*WHAT YOU HAVE TO DO*.
Lines from the one containing "能看到这里，说明你还是有点认可这个项目的吧，所以先厚着脸皮放下自己的项目链接吧。" through the final line of the records below are needed, copied exactly, with no pictures.

● ● ●

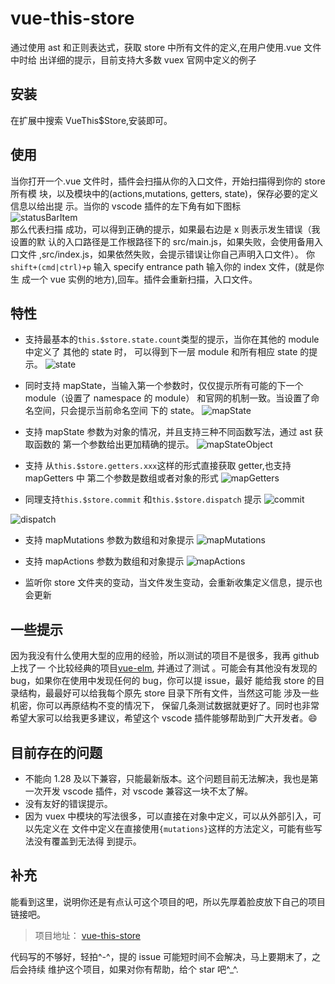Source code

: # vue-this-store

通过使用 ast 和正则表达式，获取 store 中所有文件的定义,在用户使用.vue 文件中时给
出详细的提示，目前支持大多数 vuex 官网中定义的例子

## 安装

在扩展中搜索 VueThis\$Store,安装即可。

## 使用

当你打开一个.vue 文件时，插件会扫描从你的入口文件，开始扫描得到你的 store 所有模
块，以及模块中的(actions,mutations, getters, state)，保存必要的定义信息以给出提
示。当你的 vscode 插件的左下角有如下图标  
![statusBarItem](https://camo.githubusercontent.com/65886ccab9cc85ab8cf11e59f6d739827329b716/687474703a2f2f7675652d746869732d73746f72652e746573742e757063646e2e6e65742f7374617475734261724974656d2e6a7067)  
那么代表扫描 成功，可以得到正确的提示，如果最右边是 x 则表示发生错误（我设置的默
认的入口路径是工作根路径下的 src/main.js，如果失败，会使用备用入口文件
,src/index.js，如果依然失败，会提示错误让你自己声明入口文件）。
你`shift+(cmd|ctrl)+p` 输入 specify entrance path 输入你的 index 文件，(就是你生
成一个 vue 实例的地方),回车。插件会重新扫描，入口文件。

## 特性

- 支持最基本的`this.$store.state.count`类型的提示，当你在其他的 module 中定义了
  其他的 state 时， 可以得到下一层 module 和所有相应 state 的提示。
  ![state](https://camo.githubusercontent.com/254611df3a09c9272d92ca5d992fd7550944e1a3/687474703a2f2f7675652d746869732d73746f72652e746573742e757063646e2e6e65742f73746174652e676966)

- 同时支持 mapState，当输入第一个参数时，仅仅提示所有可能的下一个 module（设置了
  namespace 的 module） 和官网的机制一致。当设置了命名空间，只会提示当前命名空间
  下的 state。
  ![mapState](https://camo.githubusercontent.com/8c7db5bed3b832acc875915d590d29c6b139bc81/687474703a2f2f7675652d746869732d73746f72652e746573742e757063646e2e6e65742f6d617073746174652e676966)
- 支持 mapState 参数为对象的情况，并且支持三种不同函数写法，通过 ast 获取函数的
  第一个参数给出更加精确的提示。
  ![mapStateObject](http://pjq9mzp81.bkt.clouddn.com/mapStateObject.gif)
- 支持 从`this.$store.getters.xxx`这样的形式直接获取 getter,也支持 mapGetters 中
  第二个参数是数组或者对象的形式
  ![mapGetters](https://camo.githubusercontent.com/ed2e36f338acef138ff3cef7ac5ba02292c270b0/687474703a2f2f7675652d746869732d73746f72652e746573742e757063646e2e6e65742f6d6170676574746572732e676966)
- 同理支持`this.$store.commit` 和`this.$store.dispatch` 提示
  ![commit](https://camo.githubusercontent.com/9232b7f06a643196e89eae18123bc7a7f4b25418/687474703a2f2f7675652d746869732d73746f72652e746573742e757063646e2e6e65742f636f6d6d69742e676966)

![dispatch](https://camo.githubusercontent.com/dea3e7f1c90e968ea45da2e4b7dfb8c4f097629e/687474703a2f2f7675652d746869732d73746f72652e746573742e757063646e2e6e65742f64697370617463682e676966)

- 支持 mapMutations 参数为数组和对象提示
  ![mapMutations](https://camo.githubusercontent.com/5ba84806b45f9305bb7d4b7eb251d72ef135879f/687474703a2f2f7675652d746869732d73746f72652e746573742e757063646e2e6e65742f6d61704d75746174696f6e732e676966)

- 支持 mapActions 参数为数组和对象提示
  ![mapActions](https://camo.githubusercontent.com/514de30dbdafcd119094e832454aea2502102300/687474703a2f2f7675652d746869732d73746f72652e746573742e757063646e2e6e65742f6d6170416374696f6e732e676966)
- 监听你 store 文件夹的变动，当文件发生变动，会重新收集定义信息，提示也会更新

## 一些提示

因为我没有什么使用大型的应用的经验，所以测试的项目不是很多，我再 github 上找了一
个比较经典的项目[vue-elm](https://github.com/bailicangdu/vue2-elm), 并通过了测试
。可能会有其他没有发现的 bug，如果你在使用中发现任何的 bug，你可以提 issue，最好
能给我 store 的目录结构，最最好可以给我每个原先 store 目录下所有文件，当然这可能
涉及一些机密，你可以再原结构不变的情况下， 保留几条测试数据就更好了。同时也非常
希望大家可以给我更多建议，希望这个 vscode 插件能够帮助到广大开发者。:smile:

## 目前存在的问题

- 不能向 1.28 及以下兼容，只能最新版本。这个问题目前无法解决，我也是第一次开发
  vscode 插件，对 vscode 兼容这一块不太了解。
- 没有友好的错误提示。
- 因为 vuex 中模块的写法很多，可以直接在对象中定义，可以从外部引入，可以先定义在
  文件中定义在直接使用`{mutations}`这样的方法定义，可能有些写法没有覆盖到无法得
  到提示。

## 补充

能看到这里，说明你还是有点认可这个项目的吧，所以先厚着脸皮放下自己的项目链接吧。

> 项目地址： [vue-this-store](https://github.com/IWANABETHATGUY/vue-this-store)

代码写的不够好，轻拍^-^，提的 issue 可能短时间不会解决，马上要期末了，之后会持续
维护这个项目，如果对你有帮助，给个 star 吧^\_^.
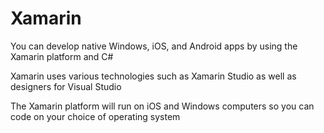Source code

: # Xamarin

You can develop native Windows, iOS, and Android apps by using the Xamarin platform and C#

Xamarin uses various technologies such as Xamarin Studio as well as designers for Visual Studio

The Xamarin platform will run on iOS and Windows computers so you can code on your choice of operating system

● ● ●

*THE ANSWER*.
能看到这里，说明你还是有点认可这个项目的吧，所以先厚着脸皮放下自己的项目链接吧。

> 项目地址： [vue-this-store](https://github.com/IWANABETHATGUY/vue-this-store)

代码写的不够好，轻拍^-^，提的 issue 可能短时间不会解决，马上要期末了，之后会持续
维护这个项目，如果对你有帮助，给个 star 吧^\_^.
Source code

: # Xamarin

You can develop native Windows, iOS, and Android apps by using the Xamarin platform and C#

Xamarin uses various technologies such as Xamarin Studio as well as designers for Visual Studio

The Xamarin platform will run on iOS and Windows computers so you can code on your choice of operating system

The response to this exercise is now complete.